Causal Inference and Missing Data Analysis
Saturday, Aug. 26, 2023




Renmin University of China
Title: Sparse Mediation Analysis with Unmeasured Mediator-Outcome Confounding
Abstract: Causal mediation analysis aims to investigate how an intermediary factor called mediator regulates the causal effect of a treatment on an outcome. With the increasing availability of measurements on a large number of potential mediators in various disciplines, methods for conducting mediation analysis with many or even high-dimensional mediators have been proposed. However, they often assume there is no unmeasured confounding between mediators and the outcome. This paper allows such confounding and provides an approach to address both identification and mediator selection problems under the structural equation modeling framework. The identification strategy involves constructing a pseudo proxy variable for unmeasured confounding based on a latent factor model for multiple mediators.

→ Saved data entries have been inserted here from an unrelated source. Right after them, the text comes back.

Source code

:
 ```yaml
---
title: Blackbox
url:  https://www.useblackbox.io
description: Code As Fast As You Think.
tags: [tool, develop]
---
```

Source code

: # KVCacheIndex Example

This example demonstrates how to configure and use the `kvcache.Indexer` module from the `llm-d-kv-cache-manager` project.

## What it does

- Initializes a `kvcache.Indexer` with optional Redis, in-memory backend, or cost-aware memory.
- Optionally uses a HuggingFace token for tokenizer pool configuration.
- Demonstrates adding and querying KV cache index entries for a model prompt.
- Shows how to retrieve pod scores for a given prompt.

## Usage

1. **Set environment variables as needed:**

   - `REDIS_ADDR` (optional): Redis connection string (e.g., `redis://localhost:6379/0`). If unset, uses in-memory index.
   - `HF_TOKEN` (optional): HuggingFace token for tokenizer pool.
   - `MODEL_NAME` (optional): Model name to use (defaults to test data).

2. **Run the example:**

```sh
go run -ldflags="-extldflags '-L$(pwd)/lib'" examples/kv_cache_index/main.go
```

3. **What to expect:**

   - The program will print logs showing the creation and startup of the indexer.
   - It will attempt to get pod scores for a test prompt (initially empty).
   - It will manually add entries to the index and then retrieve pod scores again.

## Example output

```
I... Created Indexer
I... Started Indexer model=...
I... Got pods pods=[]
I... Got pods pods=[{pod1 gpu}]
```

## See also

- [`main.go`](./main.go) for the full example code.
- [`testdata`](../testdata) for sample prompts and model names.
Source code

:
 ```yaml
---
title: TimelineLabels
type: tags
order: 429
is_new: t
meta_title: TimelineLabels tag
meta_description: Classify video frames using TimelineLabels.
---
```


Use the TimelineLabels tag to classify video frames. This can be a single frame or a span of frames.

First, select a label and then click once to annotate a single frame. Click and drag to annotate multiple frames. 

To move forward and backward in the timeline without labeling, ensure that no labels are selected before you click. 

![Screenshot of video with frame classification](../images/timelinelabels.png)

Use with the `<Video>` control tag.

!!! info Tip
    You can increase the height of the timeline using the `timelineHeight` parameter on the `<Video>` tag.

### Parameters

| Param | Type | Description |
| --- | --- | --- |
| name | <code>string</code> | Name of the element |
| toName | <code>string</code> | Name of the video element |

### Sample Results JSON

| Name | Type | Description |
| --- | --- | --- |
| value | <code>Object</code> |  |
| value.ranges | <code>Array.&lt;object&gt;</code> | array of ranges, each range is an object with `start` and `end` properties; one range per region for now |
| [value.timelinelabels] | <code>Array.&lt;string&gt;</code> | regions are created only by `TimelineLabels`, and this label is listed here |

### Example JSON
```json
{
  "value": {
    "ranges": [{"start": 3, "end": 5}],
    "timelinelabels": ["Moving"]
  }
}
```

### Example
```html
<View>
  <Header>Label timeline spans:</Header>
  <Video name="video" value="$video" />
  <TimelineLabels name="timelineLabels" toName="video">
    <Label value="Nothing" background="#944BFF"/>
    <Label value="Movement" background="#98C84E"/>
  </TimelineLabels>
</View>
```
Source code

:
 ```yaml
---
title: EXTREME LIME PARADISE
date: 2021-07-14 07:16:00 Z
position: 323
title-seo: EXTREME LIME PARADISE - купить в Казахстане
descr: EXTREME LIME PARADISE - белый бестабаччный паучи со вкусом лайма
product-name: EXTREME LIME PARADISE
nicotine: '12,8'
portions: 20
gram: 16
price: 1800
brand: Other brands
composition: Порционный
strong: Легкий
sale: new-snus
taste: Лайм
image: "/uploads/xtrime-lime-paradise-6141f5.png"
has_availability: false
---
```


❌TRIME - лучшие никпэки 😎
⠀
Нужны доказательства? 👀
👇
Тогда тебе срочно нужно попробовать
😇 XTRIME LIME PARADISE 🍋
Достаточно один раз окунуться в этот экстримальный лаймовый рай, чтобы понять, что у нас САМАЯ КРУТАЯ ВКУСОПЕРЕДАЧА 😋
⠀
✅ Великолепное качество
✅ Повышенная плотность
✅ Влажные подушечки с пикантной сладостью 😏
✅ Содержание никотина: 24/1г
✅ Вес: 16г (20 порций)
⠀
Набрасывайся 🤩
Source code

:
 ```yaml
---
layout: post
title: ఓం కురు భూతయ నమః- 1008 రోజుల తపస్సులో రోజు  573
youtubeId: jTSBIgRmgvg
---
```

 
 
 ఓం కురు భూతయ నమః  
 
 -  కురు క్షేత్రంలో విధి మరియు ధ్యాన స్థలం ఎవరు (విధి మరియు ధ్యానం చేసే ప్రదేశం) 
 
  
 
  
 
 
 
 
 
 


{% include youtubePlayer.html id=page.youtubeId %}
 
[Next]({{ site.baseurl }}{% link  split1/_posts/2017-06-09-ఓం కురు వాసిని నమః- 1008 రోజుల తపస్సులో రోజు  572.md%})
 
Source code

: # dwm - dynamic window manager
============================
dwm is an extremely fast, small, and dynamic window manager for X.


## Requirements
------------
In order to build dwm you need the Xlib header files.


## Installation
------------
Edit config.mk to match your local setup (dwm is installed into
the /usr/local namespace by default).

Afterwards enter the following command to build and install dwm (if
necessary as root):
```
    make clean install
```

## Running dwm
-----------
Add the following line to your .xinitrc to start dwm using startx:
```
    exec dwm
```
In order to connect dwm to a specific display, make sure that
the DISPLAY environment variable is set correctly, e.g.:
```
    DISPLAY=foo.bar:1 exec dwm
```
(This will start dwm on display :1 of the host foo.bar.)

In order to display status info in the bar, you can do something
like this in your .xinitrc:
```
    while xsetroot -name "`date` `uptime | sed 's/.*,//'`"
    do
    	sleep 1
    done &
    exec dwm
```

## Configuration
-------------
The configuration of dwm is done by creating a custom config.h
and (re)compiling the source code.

Using this proxy variable, we then propose a partially penalized procedure to select important mediators which have nonzero effects on the outcome. The resultant estimates are consistent and the estimates of nonzero parameters are asymptotically normal. Simulation studies show advantageous performance of the proposed procedure over other existing methods. We finally apply our approach to genomic data and identify gene expressions that may actively mediate the effect of a genetic variant on mouse obesity.
Tsinghua University
Title: Design-Based Theory for Cluster Rerandomization
Abstract: Complete randomization balances covariates on average, but covariate imbalance often exists in finite samples. Rerandomization can ensure covariate balance in the realized experiment by discarding the undesired treatment assignments. Many field experiments in public health and social sciences assign the treatment at the cluster level due to logistical constraints or policy considerations. Moreover, they are frequently combined with rerandomization in the design stage. We refer to cluster rerandomization as a cluster-randomized experiment compounded with rerandomization to balance covariates at the individual or cluster level. Existing asymptotic theory can only deal with rerandomization with treatments assigned at the individual level, leaving that for cluster rerandomization an open problem. To fill the gap, we provide a design-based theory for cluster rerandomization. Moreover, we compare two cluster rerandomization schemes that use prior information on the importance of the covariates: one based on the weighted Euclidean distance and the other based on the Mahalanobis distance with tiers of covariates. We demonstrate that the former dominates the latter with optimal weights and orthogonalized covariates. Last but not least, we discuss the role of covariate adjustment in the analysis stage and recommend covariate-adjusted procedures that can be conveniently implemented by least squares with the associated robust standard errors.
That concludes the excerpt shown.